= Beginning of Section =

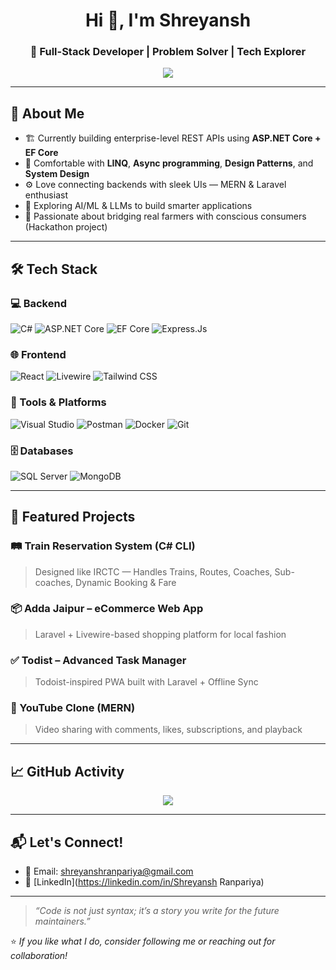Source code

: <h1 align="center">Hi 👋, I'm Shreyansh</h1>
<h3 align="center">🚀 Full-Stack Developer | Problem Solver | Tech Explorer</h3>

<p align="center">
  <img src="https://readme-typing-svg.herokuapp.com?font=Fira+Code&pause=1000&color=36BCF7&width=435&lines=Building+real-world+apps+with+.NET+and+MERN;Lifelong+learner+%F0%9F%93%9A;Let%27s+code+the+future+%F0%9F%92%BB" />
</p>

---

## 🧠 About Me
- 🏗 Currently building enterprise-level REST APIs using **ASP.NET Core + EF Core**  
- 🔀 Comfortable with **LINQ**, **Async programming**, **Design Patterns**, and **System Design**  
- ⚙️ Love connecting backends with sleek UIs — MERN & Laravel enthusiast  
- 🤖 Exploring AI/ML & LLMs to build smarter applications  
- 🌿 Passionate about bridging real farmers with conscious consumers (Hackathon project)

---

## 🛠 Tech Stack

### 💻 Backend
![C#](https://img.shields.io/badge/-C%23-239120?style=flat&logo=c-sharp&logoColor=white)
![ASP.NET Core](https://img.shields.io/badge/-ASP.NET_Core-512BD4?style=flat&logo=.net&logoColor=white)
![EF Core](https://img.shields.io/badge/-Entity_Framework_Core-6DB33F?style=flat&logo=ef&logoColor=white)
![Express.Js](https://img.shields.io/badge/-Express.JS-6AB33F?style=flat&logo=express.js&logoColor=white)

### 🌐 Frontend
![React](https://img.shields.io/badge/-React-61DAFB?style=flat&logo=react&logoColor=black)
![Livewire](https://img.shields.io/badge/-Livewire-purple?style=flat)
![Tailwind CSS](https://img.shields.io/badge/-Tailwind_CSS-38B2AC?style=flat&logo=tailwind-css)

### 🧰 Tools & Platforms
![Visual Studio](https://img.shields.io/badge/-Visual_Studio-5C2D91?style=flat&logo=visual-studio)
![Postman](https://img.shields.io/badge/-Postman-FF6C37?style=flat&logo=postman)
![Docker](https://img.shields.io/badge/-Docker-2496ED?style=flat&logo=docker)
![Git](https://img.shields.io/badge/-Git-F05032?style=flat&logo=git)

### 🗄️ Databases
![SQL Server](https://img.shields.io/badge/-SQL_Server-CC2927?style=flat&logo=microsoft-sql-server)
![MongoDB](https://img.shields.io/badge/-MongoDB-47A248?style=flat&logo=mongodb)

---

## 🚀 Featured Projects

### 🛤️ Train Reservation System (C# CLI)
> Designed like IRCTC — Handles Trains, Routes, Coaches, Sub-coaches, Dynamic Booking & Fare

### 📦 Adda Jaipur – eCommerce Web App
> Laravel + Livewire-based shopping platform for local fashion

### ✅ Todist – Advanced Task Manager
> Todoist-inspired PWA built with Laravel + Offline Sync

### 🎥 YouTube Clone (MERN)
> Video sharing with comments, likes, subscriptions, and playback

---

## 📈 GitHub Activity

<p align="center">
  <img src="https://github-readme-stats.vercel.app/api?username=Shreyansh284&show_icons=true&theme=react&count_private=true" />
  <br />
</p>

---

## 📬 Let's Connect!

- 📧 Email: shreyanshranpariya@gmail.com  
- 💼 [LinkedIn](https://linkedin.com/in/Shreyansh Ranpariya)  

---

> _“Code is not just syntax; it’s a story you write for the future maintainers.”_

⭐️ _If you like what I do, consider following me or reaching out for collaboration!_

= End of Section =

WHAT THE TASK REQUIRES - Using the material above, state how many lines include the string "System". Answer with a single number.

ANSWER FOR THIS EXERCISE - 2